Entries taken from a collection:

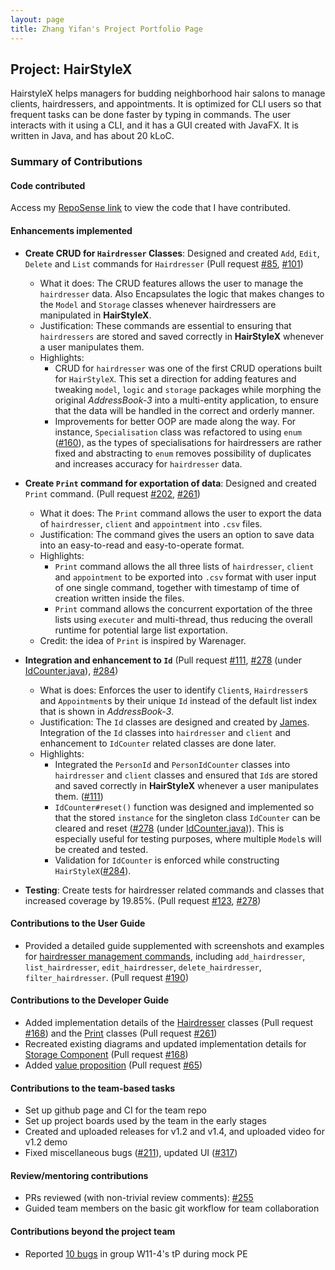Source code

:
 ```yaml
---
layout: page
title: Zhang Yifan's Project Portfolio Page
---
```


## Project: HairStyleX

HairstyleX helps managers for budding neighborhood hair salons to manage clients, hairdressers, and appointments. It is optimized for CLI users so that frequent tasks can be done faster by typing in commands. The user interacts with it using a CLI, and it has a GUI created with JavaFX. It is written in Java, and has about 20 kLoC.

### Summary of Contributions

#### Code contributed

Access my [RepoSense link](https://nus-cs2103-ay2021s1.github.io/tp-dashboard/#breakdown=true&search=theyifan) to view the code that I have contributed.

#### Enhancements implemented
        
* **Create CRUD for `Hairdresser` Classes**: Designed and created `Add`, `Edit`, `Delete` and `List` commands for `Hairdresser` (Pull request [\#85](https://github.com/AY2021S1-CS2103T-T15-1/tp/pull/85), [\#101](https://github.com/AY2021S1-CS2103T-T15-1/tp/pull/101/))
   * What it does: The CRUD features allows the user to manage the `hairdresser` data. Also Encapsulates the logic that makes changes to the `Model` and `Storage` classes whenever hairdressers are manipulated in **HairStyleX**.
   * Justification: These commands are essential to ensuring that `hairdressers` are stored and saved correctly in **HairStyleX** whenever a user manipulates them.
   * Highlights:
       * CRUD for `hairdresser` was one of the first CRUD operations built for `HairStyleX`. This set a direction for adding features and tweaking `model`, `logic` and `storage` packages while morphing the original *AddressBook-3* into a multi-entity application, to ensure that the data will be handled in the correct and orderly manner. 
       * Improvements for better OOP are made along the way. For instance, `Specialisation` class was refactored to using `enum` ([\#160](https://github.com/AY2021S1-CS2103T-T15-1/tp/pull/160)), as the types of specialisations for hairdressers are rather fixed and abstracting to `enum` removes possibility of duplicates and increases accuracy for `hairdresser` data. 
       
* **Create `Print` command for exportation of data**: Designed and created `Print` command. (Pull request [\#202](https://github.com/AY2021S1-CS2103T-T15-1/tp/pull/202), [\#261](https://github.com/AY2021S1-CS2103T-T15-1/tp/pull/261))
    * What it does: The `Print` command allows the user to export the data of `hairdresser`, `client` and `appointment` into `.csv` files. 
    * Justification: The command gives the users an option to save data into an easy-to-read and easy-to-operate format.
    * Highlights:
        * `Print` command allows the all three lists of `hairdresser`, `client` and `appointment` to be exported into `.csv` format with user input of one single command, together with timestamp of time of creation written inside the files. 
        * `Print` command allows the concurrent exportation of the three lists using `executer` and multi-thread, thus reducing the overall runtime for potential large list exportation. 
    * Credit: the idea of `Print` is inspired by Warenager.
    
* **Integration and enhancement to `Id`** (Pull request [\#111](https://github.com/AY2021S1-CS2103T-T15-1/tp/pull/111), [\#278](https://github.com/AY2021S1-CS2103T-T15-1/tp/pull/278) (under [IdCounter.java](https://github.com/AY2021S1-CS2103T-T15-1/tp/pull/278/files#diff-ac1519e09f1f6c4cbc50784b7d08641f1cfdc57a59d183aa55268c794958c3ac)), [\#284](https://github.com/AY2021S1-CS2103T-T15-1/tp/pull/284))
    * What is does: Enforces the user to identify `Client`s, `Hairdresser`s and `Appointment`s by their unique `Id` instead of the default list index that is shown in *AddressBook-3*.
    * Justification: The `Id` classes are designed and created by [James](https://ay2021s1-cs2103t-t15-1.github.io/tp/team/iamjamestan.html). Integration of the `Id` classes into `hairdresser` and `client` and enhancement to `IdCounter` related classes are done later. 
    * Highlights:
        * Integrated the `PersonId` and `PersonIdCounter` classes into `hairdresser` and `client` classes and ensured that `Id`s are stored and saved correctly in **HairStyleX** whenever a user manipulates them. ([\#111](https://github.com/AY2021S1-CS2103T-T15-1/tp/pull/111))
        * `IdCounter#reset()` function was designed and implemented so that the stored `instance` for the singleton class `IdCounter` can be cleared and reset ([\#278](https://github.com/AY2021S1-CS2103T-T15-1/tp/pull/278) (under [IdCounter.java](https://github.com/AY2021S1-CS2103T-T15-1/tp/pull/278/files#diff-ac1519e09f1f6c4cbc50784b7d08641f1cfdc57a59d183aa55268c794958c3ac))). This is especially useful for testing purposes, where multiple `Model`s will be created and tested. 
        * Validation for `IdCounter` is enforced while constructing `HairStyleX`([\#284](https://github.com/AY2021S1-CS2103T-T15-1/tp/pull/284)). 
* **Testing**: Create tests for hairdresser related commands and classes that increased coverage by 19.85%. (Pull request [\#123](https://github.com/AY2021S1-CS2103T-T15-1/tp/pull/123), [\#278](https://github.com/AY2021S1-CS2103T-T15-1/tp/pull/278/))

#### Contributions to the User Guide

* Provided a detailed guide supplemented with screenshots and examples for [hairdresser management commands](https://ay2021s1-cs2103t-t15-1.github.io/tp/UserGuide.html#43-hairdresser-management), including `add_hairdresser`, `list_hairdresser`, `edit_hairdresser`, `delete_hairdresser`, `filter_hairdresser`. (Pull request [\#190](https://github.com/AY2021S1-CS2103T-T15-1/tp/pull/190))

#### Contributions to the Developer Guide

* Added implementation details of the [Hairdresser](https://ay2021s1-cs2103t-t15-1.github.io/tp/DeveloperGuide.html#hairdresser-management-features) classes (Pull request [\#168](https://github.com/AY2021S1-CS2103T-T15-1/tp/pull/168)) and the [Print](https://ay2021s1-cs2103t-t15-1.github.io/tp/DeveloperGuide.html#print-feature) classes (Pull request [\#261](https://github.com/AY2021S1-CS2103T-T15-1/tp/pull/261))
* Recreated existing diagrams and updated implementation details for [Storage Component](https://ay2021s1-cs2103t-t15-1.github.io/tp/DeveloperGuide.html#storage-component) (Pull request [\#168](https://github.com/AY2021S1-CS2103T-T15-1/tp/pull/168))
* Added [value proposition](https://ay2021s1-cs2103t-t15-1.github.io/tp/DeveloperGuide.html#product-scope) (Pull request [\#65](https://github.com/AY2021S1-CS2103T-T15-1/tp/pull/65))

#### Contributions to the team-based tasks

* Set up github page and CI for the team repo
* Set up project boards used by the team in the early stages
* Created and uploaded releases for v1.2 and v1.4, and uploaded video for v1.2 demo
* Fixed miscellaneous bugs ([\#211](https://github.com/AY2021S1-CS2103T-T15-1/tp/pull/211)), updated UI ([\#317](https://github.com/AY2021S1-CS2103T-T15-1/tp/pull/317))

#### Review/mentoring contributions

* PRs reviewed (with non-trivial review comments): [\#255](https://github.com/AY2021S1-CS2103T-T15-1/tp/pull/255)
* Guided team members on the basic git workflow for team collaboration

#### Contributions beyond the project team

* Reported [10 bugs](https://github.com/theyifan/ped/issues) in group W11-4's tP during mock PE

ABOUT THIS EXERCISE:
In the entries above, find the line that contains "#### Enhancements implemented", then repeat exactly every line from the first one through that line, with no pictures.

OUTPUT OF THE EXERCISE:
Source code

:
 ```yaml
---
layout: page
title: Zhang Yifan's Project Portfolio Page
---
```


## Project: HairStyleX

HairstyleX helps managers for budding neighborhood hair salons to manage clients, hairdressers, and appointments. It is optimized for CLI users so that frequent tasks can be done faster by typing in commands. The user interacts with it using a CLI, and it has a GUI created with JavaFX. It is written in Java, and has about 20 kLoC.

### Summary of Contributions

#### Code contributed

Access my [RepoSense link](https://nus-cs2103-ay2021s1.github.io/tp-dashboard/#breakdown=true&search=theyifan) to view the code that I have contributed.

#### Enhancements implemented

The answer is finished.